By Lori Brown and Janice Broach
Memphis City Council members debated Tuesday whether recent changes designed to speed up car inspections in Memphis are working.
Officials inside city government considered several options as they worked to determine how to make car inspection lines run even faster.
One option is to exempt people with cars under three years old from having to get inspections. But Public Services and Neighborhoods Director Janet Hooks says Memphis's long lines come down to a lack of capacity.
"When you look at our sister cities and the number of vehicles and the number of lanes, we are far below we are last on the list, when you look at Nashville-Davidson," Hooks said. "We do more cars that Chattanooga, we have less lanes to do it."
To help with the capacity problem, a new station will open on Appling Road within the next six months. Another solution could be adding the three full time and two temporary positions, which were cut during budget cuts.
As another option, Council member Bill Morrison introduced a plan that would eliminate the safety portion of Memphis auto inspections to concentrate solely on emissions.
"We would be waiving the safety inspection aspect of it and going to emissions only inspection," Morrision said.

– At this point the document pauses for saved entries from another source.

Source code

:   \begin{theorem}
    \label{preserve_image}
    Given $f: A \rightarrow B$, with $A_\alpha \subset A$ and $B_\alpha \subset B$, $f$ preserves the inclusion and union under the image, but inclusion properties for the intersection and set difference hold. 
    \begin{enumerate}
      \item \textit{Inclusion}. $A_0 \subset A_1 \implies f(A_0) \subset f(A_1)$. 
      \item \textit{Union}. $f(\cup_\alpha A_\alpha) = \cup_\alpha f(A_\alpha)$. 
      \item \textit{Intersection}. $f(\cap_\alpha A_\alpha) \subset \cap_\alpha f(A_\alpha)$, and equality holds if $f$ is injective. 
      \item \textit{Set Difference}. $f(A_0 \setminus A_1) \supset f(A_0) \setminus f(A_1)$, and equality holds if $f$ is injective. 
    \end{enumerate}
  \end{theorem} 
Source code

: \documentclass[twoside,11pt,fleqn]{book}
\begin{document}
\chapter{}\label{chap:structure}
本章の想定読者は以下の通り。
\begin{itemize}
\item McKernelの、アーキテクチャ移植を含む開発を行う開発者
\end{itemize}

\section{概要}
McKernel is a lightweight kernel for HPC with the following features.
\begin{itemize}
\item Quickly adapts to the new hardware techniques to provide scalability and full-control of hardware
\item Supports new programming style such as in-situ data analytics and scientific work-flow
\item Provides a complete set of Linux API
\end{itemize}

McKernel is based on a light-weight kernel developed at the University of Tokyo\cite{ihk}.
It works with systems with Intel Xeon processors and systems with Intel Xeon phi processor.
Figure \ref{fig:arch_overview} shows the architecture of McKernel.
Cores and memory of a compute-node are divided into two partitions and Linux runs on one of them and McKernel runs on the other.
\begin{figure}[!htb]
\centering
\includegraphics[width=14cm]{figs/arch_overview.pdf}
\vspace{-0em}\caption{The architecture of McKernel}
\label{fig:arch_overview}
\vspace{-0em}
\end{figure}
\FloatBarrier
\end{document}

Under the plan, inspections of such things as brakes, lights, and windshield wipers would be eliminated. Morrison says the police have incentives to make people take care of their car safety issues.
"Blinkers, head lights, tail lights...our police are already charged with writing tickets for all of that," he said.
But is not without opposition. Council member Joe Brown said the idea was dangerous.
"I think our vehicular homicide rates would go up because unsafe automobiles are a danger to our citizens," Brown said.
Drivers we spoke with were split on the issue. Aubrey Boyd, who waited 45 minutes in line Tuesday for a car inspection, said the safety portions were important.
"If it's going to cause less accidents, I'm going to be safe in my car," he said. "No, I wouldn't mind waiting because that's my life saved."
But other drivers, like Joshua Sowell, said they were ready for shorter lines.
"It would be great," Sowell said. "It's extremely frustrating to get your car inspected. I used to live in Bartlett. I live in Memphis now. We didn't have to do that there."
Morrison's plan was sent to committee for discussion in two weeks. At Tuesday night's Council meeting, Morrison said he would like to see it in effect by July 1.